- _ABOUT THIS EXERCISE_
After locating the line with "experiment report combines", reproduce that line and every one following it exactly, up to the end of the entries.

** EXERCISE MATERIALS follows **

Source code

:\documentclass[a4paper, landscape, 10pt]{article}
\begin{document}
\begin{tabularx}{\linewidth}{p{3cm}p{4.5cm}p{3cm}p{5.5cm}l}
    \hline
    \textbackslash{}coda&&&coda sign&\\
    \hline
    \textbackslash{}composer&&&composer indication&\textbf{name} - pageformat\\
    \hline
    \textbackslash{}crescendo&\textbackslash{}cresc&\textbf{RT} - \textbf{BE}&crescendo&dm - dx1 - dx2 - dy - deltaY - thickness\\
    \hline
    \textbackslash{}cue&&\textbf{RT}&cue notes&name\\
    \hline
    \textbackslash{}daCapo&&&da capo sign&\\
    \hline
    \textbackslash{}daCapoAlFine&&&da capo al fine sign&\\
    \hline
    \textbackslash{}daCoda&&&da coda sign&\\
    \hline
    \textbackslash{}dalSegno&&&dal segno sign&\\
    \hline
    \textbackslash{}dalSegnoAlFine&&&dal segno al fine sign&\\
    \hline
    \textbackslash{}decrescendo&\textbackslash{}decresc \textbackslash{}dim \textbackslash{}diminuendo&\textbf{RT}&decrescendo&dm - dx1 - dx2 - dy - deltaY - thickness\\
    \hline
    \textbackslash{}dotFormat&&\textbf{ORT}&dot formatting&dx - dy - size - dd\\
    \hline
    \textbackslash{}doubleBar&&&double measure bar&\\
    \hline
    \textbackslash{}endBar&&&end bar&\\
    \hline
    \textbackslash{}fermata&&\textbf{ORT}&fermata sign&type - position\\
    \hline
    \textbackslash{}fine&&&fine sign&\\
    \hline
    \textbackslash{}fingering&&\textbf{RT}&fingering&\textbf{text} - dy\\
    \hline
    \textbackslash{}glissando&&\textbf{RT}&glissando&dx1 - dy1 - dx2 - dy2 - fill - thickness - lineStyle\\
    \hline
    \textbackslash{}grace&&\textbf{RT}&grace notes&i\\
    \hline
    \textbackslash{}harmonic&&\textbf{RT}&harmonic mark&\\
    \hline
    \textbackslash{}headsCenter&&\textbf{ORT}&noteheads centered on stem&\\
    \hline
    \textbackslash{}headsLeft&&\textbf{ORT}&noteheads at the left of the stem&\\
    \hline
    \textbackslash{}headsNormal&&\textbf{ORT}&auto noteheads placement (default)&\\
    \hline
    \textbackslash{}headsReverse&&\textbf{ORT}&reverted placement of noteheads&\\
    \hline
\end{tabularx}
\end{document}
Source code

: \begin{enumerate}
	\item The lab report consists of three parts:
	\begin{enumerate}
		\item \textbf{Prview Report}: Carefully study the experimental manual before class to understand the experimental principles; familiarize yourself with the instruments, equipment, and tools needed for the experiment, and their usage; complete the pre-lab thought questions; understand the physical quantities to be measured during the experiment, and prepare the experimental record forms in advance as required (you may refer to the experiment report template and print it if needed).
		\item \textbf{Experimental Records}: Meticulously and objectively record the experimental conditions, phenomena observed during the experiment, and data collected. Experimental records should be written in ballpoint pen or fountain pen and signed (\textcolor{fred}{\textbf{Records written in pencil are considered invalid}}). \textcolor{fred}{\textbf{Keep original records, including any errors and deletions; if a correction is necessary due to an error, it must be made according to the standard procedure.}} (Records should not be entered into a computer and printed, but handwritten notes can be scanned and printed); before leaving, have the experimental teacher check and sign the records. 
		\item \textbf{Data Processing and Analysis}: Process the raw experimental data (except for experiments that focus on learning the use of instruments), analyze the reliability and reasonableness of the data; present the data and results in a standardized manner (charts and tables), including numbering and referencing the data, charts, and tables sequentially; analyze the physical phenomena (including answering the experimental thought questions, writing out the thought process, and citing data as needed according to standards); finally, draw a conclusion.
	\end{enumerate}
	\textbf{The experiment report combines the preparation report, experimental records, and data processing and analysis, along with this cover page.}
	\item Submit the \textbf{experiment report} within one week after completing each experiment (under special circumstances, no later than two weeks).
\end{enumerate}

** End of EXERCISE MATERIALS **

- _RESPONSE AREA_
	\textbf{The experiment report combines the preparation report, experimental records, and data processing and analysis, along with this cover page.}
	\item Submit the \textbf{experiment report} within one week after completing each experiment (under special circumstances, no later than two weeks).
\end{enumerate}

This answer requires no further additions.